Implementation:Scikit learn Scikit learn PairwiseMetrics
| Knowledge Sources | |
|---|---|
| Domains | Machine Learning, Distance Computation |
| Last Updated | 2026-02-08 15:00 GMT |
Overview
Concrete tool for computing pairwise distances and kernel functions between sets of samples provided by scikit-learn.
Description
The pairwise metrics module provides efficient implementations for computing distances and kernel functions between pairs of samples. It includes distance functions (Euclidean, Manhattan, cosine, Haversine, NaN-aware Euclidean), kernel functions (linear, polynomial, RBF, sigmoid, Laplacian, chi-squared), and utility functions for batched/chunked distance computation.

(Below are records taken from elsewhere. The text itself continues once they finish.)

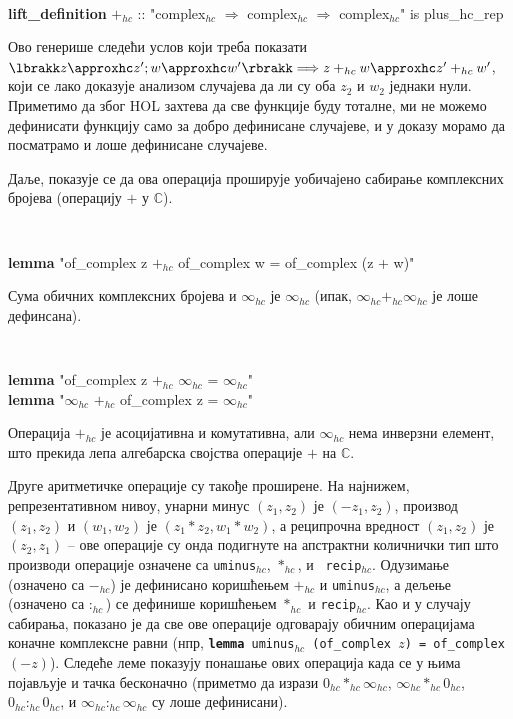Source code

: {\tt
\begin{tabbing}
{\bf lift\_definition} $+_{hc}$ :: "complex$_{hc}$ $\Rightarrow$ complex$_{hc}$ $\Rightarrow$ complex$_{hc}$" is plus\_hc\_rep
\end{tabbing}
}
\noindent Ово генерише следећи услов који треба показати $\lbrakk z
\approxhc z'; w \approxhc w'\rbrakk \Longrightarrow z +_{hc} w
\approxhc z' +_{hc} w'$, који се лако доказује анализом случајева да
ли су оба $z_2$ и $w_2$ једнаки нули. Приметимо да због HOL захтева да
све функције буду тоталне, ми не можемо дефинисати функцију само за
добро дефинисане случајеве, и у доказу морамо да посматрамо и лоше
дефинисане случајеве.

Даље, показује се да ова операција проширује уобичајено сабирање
комплексних бројева (операцију $+$ у $\mathbb{C}$).

{\tt
\begin{tabbing}
{\bf lemma} "of\_complex z $+_{hc}$ of\_complex w = of\_complex (z + w)"
\end{tabbing}
}

\noindent Сума обичних комплексних бројева и $\infty_{hc}$ је
$\infty_{hc}$ (ипак, $\infty_{hc} +_{hc} \infty_{hc}$ је лоше
дефинсана).

{\tt
\begin{tabbing}
{\bf lemma} "of\_complex z $+_{hc}$ $\infty_{hc}$ = $\infty_{hc}$"\\
{\bf lemma} "$\infty_{hc}$ $+_{hc}$ of\_complex z = $\infty_{hc}$"
\end{tabbing}
}

Операција $+_{hc}$ је асоцијативна и комутативна, али $\infty_{hc}$
нема инверзни елемент, што прекида лепа алгебарска својства операције
$+$ на $\mathbb{C}$.

Друге аритметичке операције су такође проширене. На најнижем,
репрезентативном нивоу, унарни минус $(z_1, z_2)$ је $(-z_1, z_2)$,
производ $(z_1, z_2)$ и $(w_1, w_2)$ је $(z_1*z_2, w_1*w_2)$, а
реципрочна вредност $(z_1, z_2)$ је $(z_2, z_1)$ -- ове операције су
онда подигнуте на апстрактни количнички тип што производи операције
означене са {\tt uminus}$_{hc}$, $*_{hc}$, и {\tt
  recip}$_{hc}$. Одузимање (означено са $-_{hc}$) је дефинисано
коришћењем $+_{hc}$ и {\tt uminus}$_{hc}$, а дељење (означено са
$:_{hc}$) се дефинише коришћењем $*_{hc}$ и {\tt recip}$_{hc}$. Као и
у случају сабирања, показано је да све ове операције одговарају
обичним операцијама коначне комплексне равни (нпр, {\tt {\bf lemma}
  uminus$_{hc}$ (of\_complex $z$) = of\_complex $(-z)$}). Следеће леме
показују понашање ових операција када се у њима појављује и тачка
бесконачно (приметмо да изрази $0_{hc} *_{hc} \infty_{hc}$,
$\infty_{hc} *_{hc} 0_{hc}$, $0_{hc} :_{hc} 0_{hc}$, и $\infty_{hc}
:_{hc} \infty_{hc}$ су лоше дефинисани).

The module supports both dense and sparse input matrices and provides optimized parallel computation.
Usage
Use this module when computing distance matrices for nearest neighbor algorithms, kernel matrices for kernel-based methods (SVM, kernel PCA), or when you need efficient pairwise computations for large datasets with optional chunked processing to control memory usage.
Code Reference
Source Location
- Repository: scikit-learn
- File: sklearn/metrics/pairwise.py
Signature
# Distance functions
def euclidean_distances(X, Y=None, *, Y_norm_squared=None, squared=False, X_norm_squared=None)
def nan_euclidean_distances(X, Y=None, *, squared=False, missing_values=np.nan, copy=True)
def cosine_distances(X, Y=None)
def manhattan_distances(X, Y=None)
def haversine_distances(X, Y=None)
def paired_euclidean_distances(X, Y)
def paired_manhattan_distances(X, Y)
def paired_cosine_distances(X, Y)
def paired_distances(X, Y, *, metric="euclidean", **kwds)
# Kernel functions
def linear_kernel(X, Y=None, dense_output=True)
def polynomial_kernel(X, Y=None, degree=3, gamma=None, coef0=1)
def sigmoid_kernel(X, Y=None, gamma=None, coef0=1)
def rbf_kernel(X, Y=None, gamma=None)
def laplacian_kernel(X, Y=None, gamma=None)
def cosine_similarity(X, Y=None, dense_output=True)
def additive_chi2_kernel(X, Y=None)
def chi2_kernel(X, Y=None, gamma=1.0)
# General-purpose functions
def pairwise_distances(X, Y=None, metric="euclidean", *, n_jobs=None, force_all_finite=True, **kwds)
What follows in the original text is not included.